[Start of section]

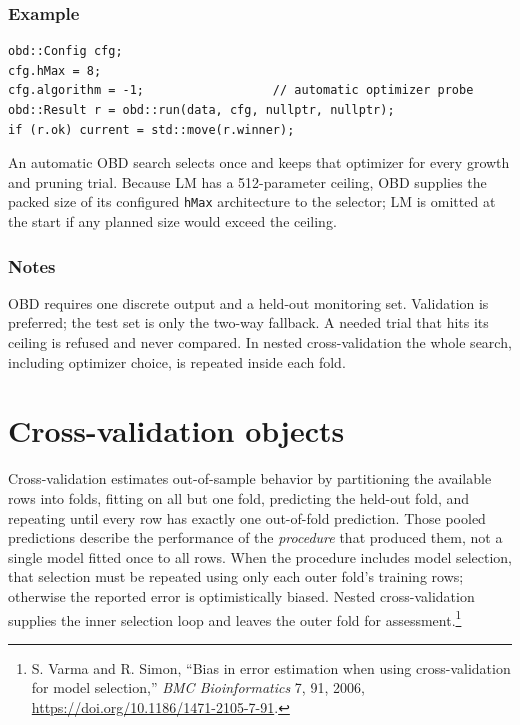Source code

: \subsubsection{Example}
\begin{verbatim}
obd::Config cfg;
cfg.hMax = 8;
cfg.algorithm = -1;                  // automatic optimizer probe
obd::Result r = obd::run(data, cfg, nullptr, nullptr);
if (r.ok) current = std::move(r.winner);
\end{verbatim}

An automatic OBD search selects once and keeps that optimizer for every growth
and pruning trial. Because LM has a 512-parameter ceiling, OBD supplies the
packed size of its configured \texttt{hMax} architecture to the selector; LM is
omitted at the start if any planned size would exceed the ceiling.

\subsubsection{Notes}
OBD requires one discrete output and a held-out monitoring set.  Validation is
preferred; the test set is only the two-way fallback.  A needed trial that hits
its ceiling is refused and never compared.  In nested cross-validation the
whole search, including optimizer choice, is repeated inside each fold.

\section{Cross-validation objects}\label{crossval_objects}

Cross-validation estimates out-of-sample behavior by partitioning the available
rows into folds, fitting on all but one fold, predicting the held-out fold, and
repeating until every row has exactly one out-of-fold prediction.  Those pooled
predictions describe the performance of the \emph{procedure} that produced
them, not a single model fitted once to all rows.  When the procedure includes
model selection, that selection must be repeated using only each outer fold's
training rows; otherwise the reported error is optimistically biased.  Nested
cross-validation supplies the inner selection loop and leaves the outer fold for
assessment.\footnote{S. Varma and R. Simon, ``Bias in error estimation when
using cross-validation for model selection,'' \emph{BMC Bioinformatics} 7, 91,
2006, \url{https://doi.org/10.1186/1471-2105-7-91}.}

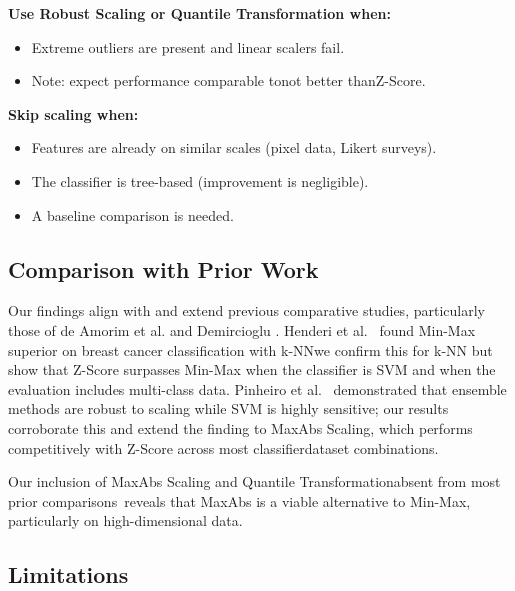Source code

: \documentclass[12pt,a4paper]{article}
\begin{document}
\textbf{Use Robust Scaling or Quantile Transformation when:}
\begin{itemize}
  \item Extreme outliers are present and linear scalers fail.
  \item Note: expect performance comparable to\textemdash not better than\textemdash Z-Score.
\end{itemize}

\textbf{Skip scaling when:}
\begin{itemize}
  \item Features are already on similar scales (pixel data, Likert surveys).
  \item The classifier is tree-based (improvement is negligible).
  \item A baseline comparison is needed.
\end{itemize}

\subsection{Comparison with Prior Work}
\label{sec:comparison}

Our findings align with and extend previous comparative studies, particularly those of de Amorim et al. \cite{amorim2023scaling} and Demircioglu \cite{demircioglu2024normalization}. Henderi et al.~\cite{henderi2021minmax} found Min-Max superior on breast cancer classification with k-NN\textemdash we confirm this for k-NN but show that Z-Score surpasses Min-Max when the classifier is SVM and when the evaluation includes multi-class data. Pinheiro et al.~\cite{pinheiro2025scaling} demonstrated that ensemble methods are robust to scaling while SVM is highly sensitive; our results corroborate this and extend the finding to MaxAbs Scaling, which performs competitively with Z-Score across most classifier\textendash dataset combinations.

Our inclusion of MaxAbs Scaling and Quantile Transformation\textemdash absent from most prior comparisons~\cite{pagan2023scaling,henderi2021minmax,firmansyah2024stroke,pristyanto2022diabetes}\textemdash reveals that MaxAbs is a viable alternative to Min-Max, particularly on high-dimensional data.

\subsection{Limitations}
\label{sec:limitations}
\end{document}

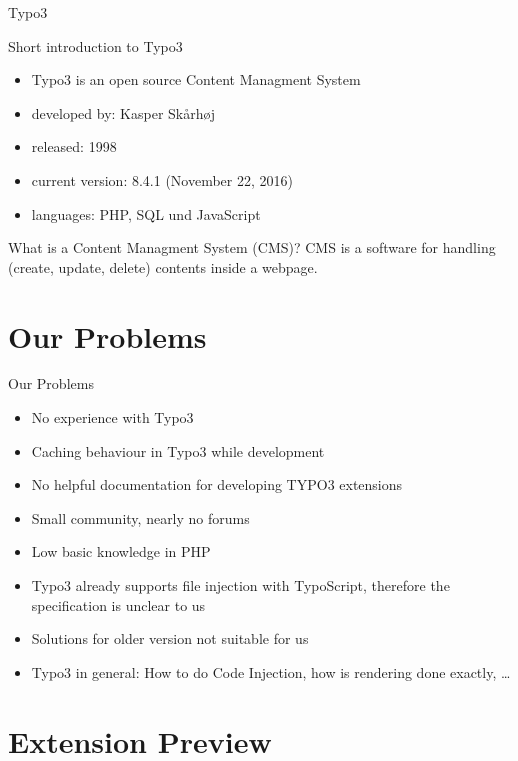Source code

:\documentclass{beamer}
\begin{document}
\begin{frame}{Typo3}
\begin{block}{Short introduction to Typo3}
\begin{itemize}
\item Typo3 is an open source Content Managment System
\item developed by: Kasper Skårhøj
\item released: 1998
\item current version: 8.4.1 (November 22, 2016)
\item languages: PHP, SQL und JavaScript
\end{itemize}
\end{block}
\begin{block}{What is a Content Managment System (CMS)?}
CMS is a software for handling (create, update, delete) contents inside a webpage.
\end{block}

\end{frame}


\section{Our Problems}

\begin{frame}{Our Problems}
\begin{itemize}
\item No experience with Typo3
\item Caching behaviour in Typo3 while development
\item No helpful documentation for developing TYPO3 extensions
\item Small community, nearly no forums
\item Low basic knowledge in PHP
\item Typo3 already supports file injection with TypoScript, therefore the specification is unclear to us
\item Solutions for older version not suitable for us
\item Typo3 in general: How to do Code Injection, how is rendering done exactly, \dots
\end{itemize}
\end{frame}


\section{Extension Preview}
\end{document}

[End of section]

EXERCISE BRIEF
Repeat every record above exactly, except the pictures.

EXERCISE SOLUTION
Source code

: \subsubsection{Example}
\begin{verbatim}
obd::Config cfg;
cfg.hMax = 8;
cfg.algorithm = -1;                  // automatic optimizer probe
obd::Result r = obd::run(data, cfg, nullptr, nullptr);
if (r.ok) current = std::move(r.winner);
\end{verbatim}

An automatic OBD search selects once and keeps that optimizer for every growth
and pruning trial. Because LM has a 512-parameter ceiling, OBD supplies the
packed size of its configured \texttt{hMax} architecture to the selector; LM is
omitted at the start if any planned size would exceed the ceiling.

\subsubsection{Notes}
OBD requires one discrete output and a held-out monitoring set.  Validation is
preferred; the test set is only the two-way fallback.  A needed trial that hits
its ceiling is refused and never compared.  In nested cross-validation the
whole search, including optimizer choice, is repeated inside each fold.

\section{Cross-validation objects}\label{crossval_objects}

Cross-validation estimates out-of-sample behavior by partitioning the available
rows into folds, fitting on all but one fold, predicting the held-out fold, and
repeating until every row has exactly one out-of-fold prediction.  Those pooled
predictions describe the performance of the \emph{procedure} that produced
them, not a single model fitted once to all rows.  When the procedure includes
model selection, that selection must be repeated using only each outer fold's
training rows; otherwise the reported error is optimistically biased.  Nested
cross-validation supplies the inner selection loop and leaves the outer fold for
assessment.\footnote{S. Varma and R. Simon, ``Bias in error estimation when
using cross-validation for model selection,'' \emph{BMC Bioinformatics} 7, 91,
2006, \url{https://doi.org/10.1186/1471-2105-7-91}.}

Source code

: \documentclass[12pt,a4paper]{article}
\begin{document}
\textbf{Use Robust Scaling or Quantile Transformation when:}
\begin{itemize}
  \item Extreme outliers are present and linear scalers fail.
  \item Note: expect performance comparable to\textemdash not better than\textemdash Z-Score.
\end{itemize}

\textbf{Skip scaling when:}
\begin{itemize}
  \item Features are already on similar scales (pixel data, Likert surveys).
  \item The classifier is tree-based (improvement is negligible).
  \item A baseline comparison is needed.
\end{itemize}

\subsection{Comparison with Prior Work}
\label{sec:comparison}

Our findings align with and extend previous comparative studies, particularly those of de Amorim et al. \cite{amorim2023scaling} and Demircioglu \cite{demircioglu2024normalization}. Henderi et al.~\cite{henderi2021minmax} found Min-Max superior on breast cancer classification with k-NN\textemdash we confirm this for k-NN but show that Z-Score surpasses Min-Max when the classifier is SVM and when the evaluation includes multi-class data. Pinheiro et al.~\cite{pinheiro2025scaling} demonstrated that ensemble methods are robust to scaling while SVM is highly sensitive; our results corroborate this and extend the finding to MaxAbs Scaling, which performs competitively with Z-Score across most classifier\textendash dataset combinations.

Our inclusion of MaxAbs Scaling and Quantile Transformation\textemdash absent from most prior comparisons~\cite{pagan2023scaling,henderi2021minmax,firmansyah2024stroke,pristyanto2022diabetes}\textemdash reveals that MaxAbs is a viable alternative to Min-Max, particularly on high-dimensional data.

\subsection{Limitations}
\label{sec:limitations}
\end{document}

Source code

:\documentclass{beamer}
\begin{document}
\begin{frame}{Typo3}
\begin{block}{Short introduction to Typo3}
\begin{itemize}
\item Typo3 is an open source Content Managment System
\item developed by: Kasper Skårhøj
\item released: 1998
\item current version: 8.4.1 (November 22, 2016)
\item languages: PHP, SQL und JavaScript
\end{itemize}
\end{block}
\begin{block}{What is a Content Managment System (CMS)?}
CMS is a software for handling (create, update, delete) contents inside a webpage.
\end{block}

\end{frame}


\section{Our Problems}

\begin{frame}{Our Problems}
\begin{itemize}
\item No experience with Typo3
\item Caching behaviour in Typo3 while development
\item No helpful documentation for developing TYPO3 extensions
\item Small community, nearly no forums
\item Low basic knowledge in PHP
\item Typo3 already supports file injection with TypoScript, therefore the specification is unclear to us
\item Solutions for older version not suitable for us
\item Typo3 in general: How to do Code Injection, how is rendering done exactly, \dots
\end{itemize}
\end{frame}


\section{Extension Preview}
\end{document}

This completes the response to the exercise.